Start of DATA FOR THIS EXERCISE

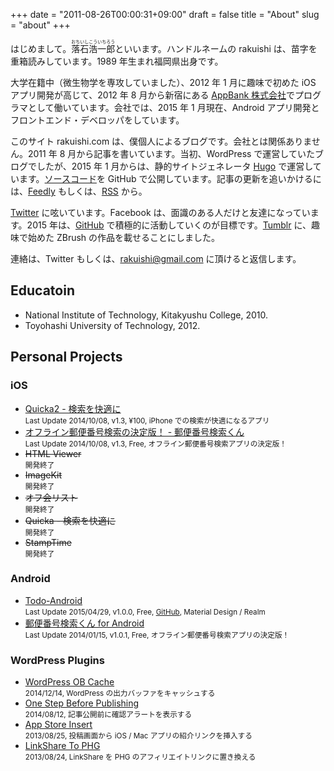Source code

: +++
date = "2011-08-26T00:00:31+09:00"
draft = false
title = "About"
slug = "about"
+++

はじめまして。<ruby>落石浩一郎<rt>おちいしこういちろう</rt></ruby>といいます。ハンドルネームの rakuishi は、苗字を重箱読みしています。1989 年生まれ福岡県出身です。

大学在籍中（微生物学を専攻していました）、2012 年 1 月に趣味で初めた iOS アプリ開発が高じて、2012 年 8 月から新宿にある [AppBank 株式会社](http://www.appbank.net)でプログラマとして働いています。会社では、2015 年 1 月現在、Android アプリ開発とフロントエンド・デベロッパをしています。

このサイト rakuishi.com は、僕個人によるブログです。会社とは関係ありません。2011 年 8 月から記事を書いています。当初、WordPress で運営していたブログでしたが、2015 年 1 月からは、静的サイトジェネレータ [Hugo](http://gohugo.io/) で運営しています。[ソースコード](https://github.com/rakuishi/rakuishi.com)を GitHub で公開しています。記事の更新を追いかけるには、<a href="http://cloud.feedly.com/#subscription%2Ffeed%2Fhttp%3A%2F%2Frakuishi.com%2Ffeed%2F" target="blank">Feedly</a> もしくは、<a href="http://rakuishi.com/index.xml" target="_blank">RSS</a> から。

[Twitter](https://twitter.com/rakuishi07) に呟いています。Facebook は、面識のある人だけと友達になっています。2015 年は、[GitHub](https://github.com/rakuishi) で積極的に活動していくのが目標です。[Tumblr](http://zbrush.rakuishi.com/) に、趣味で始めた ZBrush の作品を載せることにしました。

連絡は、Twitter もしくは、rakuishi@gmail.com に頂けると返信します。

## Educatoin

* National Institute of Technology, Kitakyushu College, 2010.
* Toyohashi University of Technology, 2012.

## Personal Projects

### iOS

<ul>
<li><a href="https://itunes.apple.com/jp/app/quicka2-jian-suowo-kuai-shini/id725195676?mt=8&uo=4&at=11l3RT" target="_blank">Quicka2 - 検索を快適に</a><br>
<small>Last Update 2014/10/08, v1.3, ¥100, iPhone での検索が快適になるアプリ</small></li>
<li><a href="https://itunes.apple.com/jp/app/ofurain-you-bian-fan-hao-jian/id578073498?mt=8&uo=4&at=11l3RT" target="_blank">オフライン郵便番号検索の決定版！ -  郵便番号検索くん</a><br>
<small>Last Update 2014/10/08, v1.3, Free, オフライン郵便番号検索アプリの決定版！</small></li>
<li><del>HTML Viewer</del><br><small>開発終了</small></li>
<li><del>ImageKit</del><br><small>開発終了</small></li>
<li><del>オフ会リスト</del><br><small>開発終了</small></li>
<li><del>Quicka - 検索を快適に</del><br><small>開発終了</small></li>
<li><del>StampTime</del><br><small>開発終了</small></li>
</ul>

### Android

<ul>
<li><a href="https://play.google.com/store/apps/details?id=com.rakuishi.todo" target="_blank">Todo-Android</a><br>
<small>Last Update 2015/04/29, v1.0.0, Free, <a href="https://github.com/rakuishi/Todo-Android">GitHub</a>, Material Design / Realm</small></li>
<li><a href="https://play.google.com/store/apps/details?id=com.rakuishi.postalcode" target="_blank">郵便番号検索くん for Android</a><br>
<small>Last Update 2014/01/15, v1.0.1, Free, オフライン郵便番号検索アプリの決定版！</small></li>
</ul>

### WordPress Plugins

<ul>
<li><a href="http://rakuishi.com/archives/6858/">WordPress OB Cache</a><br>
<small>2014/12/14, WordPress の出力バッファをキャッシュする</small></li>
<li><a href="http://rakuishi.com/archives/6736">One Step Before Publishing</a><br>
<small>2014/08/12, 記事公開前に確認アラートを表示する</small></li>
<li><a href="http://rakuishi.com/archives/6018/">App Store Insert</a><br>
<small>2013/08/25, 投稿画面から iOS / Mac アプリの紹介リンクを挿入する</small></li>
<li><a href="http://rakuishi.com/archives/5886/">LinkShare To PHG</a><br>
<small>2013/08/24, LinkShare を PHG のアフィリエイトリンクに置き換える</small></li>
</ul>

End of DATA FOR THIS EXERCISE

◆ **PROBLEM TO WORK ON**:
Find the count of lines in the data above where the string "archives" occurs. Provide that number alone.

◆ **REPLY TO THE EXERCISE**:
4